YOUR TASK: Take the data below and extract the lines from the one with "Task is JSON" to the one with "# 4. Add container section", inclusive, exactly as written.

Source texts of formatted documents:
★ ★ ★

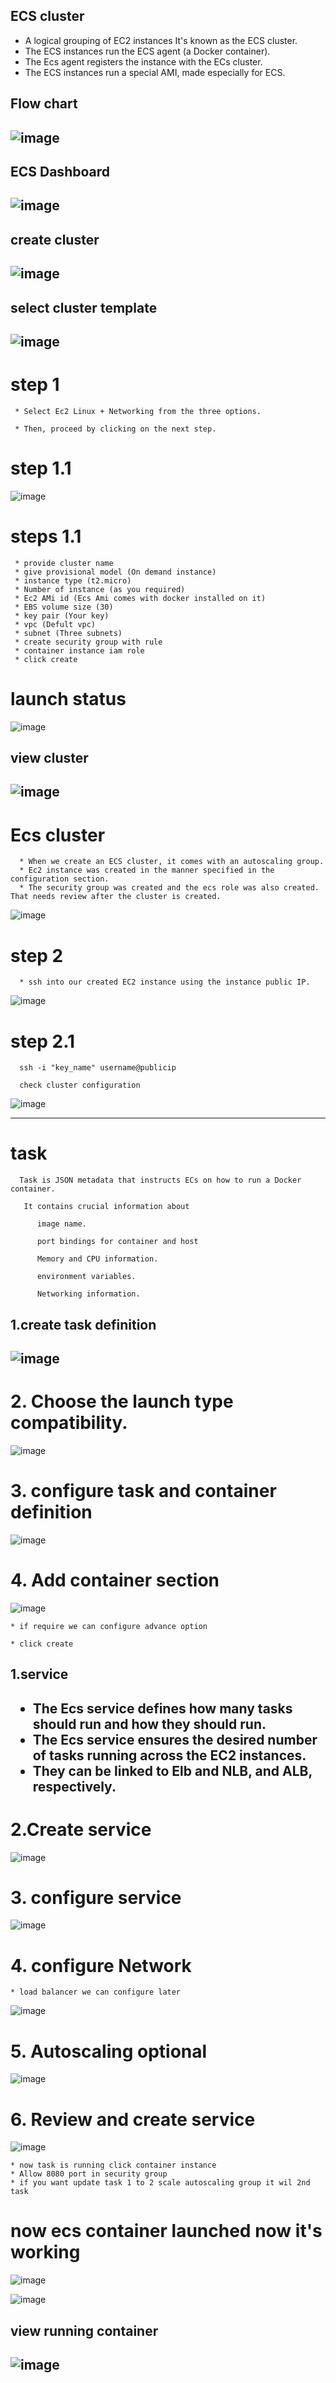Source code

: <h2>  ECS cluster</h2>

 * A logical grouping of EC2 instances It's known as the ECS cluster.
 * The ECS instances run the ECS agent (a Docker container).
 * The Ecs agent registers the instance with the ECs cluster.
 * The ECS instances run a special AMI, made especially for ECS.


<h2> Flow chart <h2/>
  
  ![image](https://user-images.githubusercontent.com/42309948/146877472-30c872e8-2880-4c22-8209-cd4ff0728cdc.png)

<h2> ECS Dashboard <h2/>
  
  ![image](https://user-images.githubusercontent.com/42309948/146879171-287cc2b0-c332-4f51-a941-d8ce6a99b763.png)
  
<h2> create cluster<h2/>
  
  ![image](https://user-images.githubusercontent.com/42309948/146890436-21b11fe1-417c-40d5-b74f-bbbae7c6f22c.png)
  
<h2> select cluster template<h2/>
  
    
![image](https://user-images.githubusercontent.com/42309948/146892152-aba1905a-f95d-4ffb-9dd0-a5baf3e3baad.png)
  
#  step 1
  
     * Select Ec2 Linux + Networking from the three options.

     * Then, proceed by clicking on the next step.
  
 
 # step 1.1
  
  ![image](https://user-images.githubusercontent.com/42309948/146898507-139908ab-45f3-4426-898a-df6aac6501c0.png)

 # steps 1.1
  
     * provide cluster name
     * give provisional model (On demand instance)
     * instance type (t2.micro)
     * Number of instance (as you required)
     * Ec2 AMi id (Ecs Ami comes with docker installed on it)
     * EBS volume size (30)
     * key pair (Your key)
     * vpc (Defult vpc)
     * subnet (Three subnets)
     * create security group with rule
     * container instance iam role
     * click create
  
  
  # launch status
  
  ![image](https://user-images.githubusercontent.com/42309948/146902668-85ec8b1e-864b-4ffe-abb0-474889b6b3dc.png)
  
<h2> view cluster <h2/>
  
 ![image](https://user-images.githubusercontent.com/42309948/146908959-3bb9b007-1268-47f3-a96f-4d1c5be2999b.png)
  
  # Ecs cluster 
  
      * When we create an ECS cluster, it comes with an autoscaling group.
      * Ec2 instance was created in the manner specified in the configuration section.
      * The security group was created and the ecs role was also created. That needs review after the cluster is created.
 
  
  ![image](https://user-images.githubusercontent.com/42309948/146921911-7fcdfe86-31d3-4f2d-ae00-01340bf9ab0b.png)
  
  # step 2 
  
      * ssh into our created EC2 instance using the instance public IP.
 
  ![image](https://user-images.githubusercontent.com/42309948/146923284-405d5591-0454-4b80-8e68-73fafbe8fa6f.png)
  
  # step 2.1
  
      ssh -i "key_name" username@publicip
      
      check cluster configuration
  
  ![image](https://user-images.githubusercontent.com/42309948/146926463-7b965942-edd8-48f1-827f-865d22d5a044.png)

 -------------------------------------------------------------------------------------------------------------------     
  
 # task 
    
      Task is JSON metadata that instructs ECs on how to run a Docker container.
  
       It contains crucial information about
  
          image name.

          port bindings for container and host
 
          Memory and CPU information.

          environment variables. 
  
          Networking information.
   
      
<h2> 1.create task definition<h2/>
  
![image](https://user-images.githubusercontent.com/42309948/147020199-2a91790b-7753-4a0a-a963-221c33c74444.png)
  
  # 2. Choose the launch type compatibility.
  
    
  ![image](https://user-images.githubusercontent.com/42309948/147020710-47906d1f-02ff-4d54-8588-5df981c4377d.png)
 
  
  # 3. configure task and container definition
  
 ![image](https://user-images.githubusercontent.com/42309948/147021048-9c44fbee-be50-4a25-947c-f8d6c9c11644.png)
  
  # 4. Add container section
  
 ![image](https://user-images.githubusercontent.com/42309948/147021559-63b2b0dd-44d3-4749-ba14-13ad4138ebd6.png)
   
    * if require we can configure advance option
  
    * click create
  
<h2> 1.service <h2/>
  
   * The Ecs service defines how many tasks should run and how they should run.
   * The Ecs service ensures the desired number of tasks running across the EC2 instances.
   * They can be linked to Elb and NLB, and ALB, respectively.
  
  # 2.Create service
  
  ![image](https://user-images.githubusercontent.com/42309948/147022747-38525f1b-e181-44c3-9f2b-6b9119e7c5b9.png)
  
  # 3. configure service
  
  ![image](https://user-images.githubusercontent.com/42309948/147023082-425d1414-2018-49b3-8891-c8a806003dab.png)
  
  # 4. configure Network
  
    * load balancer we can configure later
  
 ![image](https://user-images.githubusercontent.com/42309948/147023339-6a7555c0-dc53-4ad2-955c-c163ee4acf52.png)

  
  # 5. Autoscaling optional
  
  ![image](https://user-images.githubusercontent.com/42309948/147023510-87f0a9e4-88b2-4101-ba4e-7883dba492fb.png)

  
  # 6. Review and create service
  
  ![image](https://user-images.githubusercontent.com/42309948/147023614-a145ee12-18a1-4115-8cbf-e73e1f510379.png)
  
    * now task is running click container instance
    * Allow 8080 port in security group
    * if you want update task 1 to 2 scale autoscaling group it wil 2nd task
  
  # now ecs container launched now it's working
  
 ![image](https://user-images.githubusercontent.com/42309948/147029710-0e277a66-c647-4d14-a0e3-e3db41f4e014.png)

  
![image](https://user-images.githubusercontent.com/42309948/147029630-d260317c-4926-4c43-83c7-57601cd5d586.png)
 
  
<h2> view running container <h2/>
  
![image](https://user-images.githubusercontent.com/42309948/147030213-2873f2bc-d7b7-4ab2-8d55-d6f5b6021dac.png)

★ ★ ★

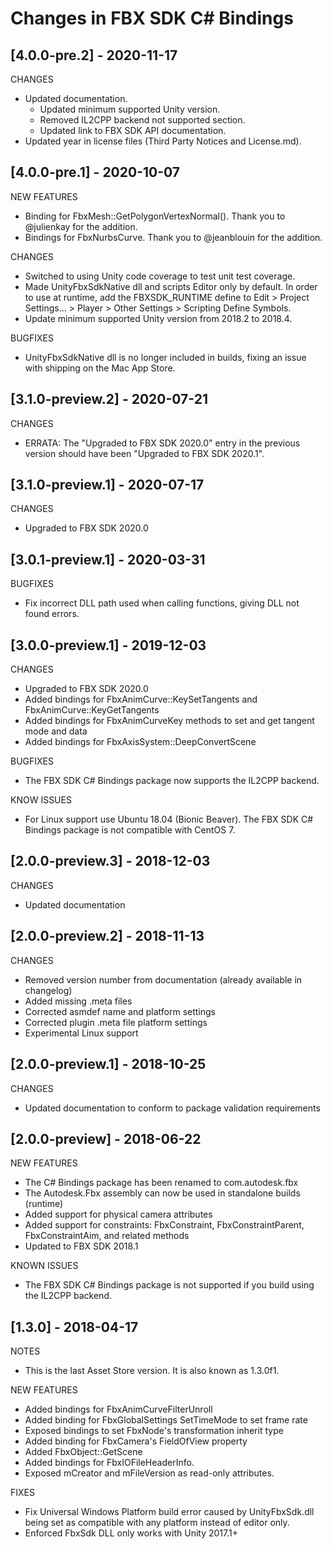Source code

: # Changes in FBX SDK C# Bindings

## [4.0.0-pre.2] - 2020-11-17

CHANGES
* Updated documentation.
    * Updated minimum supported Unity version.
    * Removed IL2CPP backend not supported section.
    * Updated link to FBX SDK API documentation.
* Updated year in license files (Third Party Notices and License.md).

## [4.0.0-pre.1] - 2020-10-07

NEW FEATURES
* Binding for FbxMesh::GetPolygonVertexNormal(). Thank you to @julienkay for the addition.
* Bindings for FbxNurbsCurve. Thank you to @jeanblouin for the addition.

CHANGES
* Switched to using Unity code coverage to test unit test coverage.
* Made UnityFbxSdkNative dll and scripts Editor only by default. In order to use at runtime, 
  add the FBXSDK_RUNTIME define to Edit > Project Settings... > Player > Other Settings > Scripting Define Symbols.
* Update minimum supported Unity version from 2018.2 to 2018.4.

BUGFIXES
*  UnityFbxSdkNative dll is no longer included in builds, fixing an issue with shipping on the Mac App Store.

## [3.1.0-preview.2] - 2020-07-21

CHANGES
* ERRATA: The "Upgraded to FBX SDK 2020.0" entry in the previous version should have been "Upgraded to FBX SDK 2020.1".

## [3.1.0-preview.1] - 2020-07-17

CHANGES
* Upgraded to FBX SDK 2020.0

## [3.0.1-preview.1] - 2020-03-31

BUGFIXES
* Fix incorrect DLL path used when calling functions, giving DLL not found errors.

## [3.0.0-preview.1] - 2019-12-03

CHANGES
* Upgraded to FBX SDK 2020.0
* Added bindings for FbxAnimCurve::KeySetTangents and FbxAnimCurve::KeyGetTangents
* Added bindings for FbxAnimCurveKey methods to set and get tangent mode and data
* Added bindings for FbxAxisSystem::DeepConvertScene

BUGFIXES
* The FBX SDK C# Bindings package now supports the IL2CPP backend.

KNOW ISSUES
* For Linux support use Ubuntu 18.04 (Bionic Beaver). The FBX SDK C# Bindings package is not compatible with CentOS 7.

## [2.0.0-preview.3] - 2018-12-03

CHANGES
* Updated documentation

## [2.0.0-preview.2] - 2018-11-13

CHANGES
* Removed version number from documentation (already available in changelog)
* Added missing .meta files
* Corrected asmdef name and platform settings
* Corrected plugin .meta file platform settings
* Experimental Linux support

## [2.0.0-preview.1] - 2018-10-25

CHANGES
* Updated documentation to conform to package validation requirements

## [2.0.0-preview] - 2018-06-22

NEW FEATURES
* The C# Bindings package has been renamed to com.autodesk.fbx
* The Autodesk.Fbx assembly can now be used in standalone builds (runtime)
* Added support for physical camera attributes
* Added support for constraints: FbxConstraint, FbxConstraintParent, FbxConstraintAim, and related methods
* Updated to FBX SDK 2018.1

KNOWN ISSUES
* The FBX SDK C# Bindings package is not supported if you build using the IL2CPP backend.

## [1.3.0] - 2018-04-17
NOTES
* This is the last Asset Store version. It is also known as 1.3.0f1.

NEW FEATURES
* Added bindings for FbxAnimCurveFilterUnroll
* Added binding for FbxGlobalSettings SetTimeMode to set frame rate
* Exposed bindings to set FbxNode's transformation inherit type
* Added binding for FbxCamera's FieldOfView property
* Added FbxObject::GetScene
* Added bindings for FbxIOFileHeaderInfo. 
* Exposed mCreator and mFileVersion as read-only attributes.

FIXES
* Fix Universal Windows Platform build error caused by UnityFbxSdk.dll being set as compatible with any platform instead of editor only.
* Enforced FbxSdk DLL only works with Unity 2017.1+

★ ★ ★

RESULT OF THE TASK:
      Task is JSON metadata that instructs ECs on how to run a Docker container.
  
       It contains crucial information about
  
          image name.

          port bindings for container and host
 
          Memory and CPU information.

          environment variables. 
  
          Networking information.
   
      
<h2> 1.create task definition<h2/>
  
![image](https://user-images.githubusercontent.com/42309948/147020199-2a91790b-7753-4a0a-a963-221c33c74444.png)
  
  # 2. Choose the launch type compatibility.
  
    
  ![image](https://user-images.githubusercontent.com/42309948/147020710-47906d1f-02ff-4d54-8588-5df981c4377d.png)
 
  
  # 3. configure task and container definition
  
 ![image](https://user-images.githubusercontent.com/42309948/147021048-9c44fbee-be50-4a25-947c-f8d6c9c11644.png)
  
  # 4. Add container section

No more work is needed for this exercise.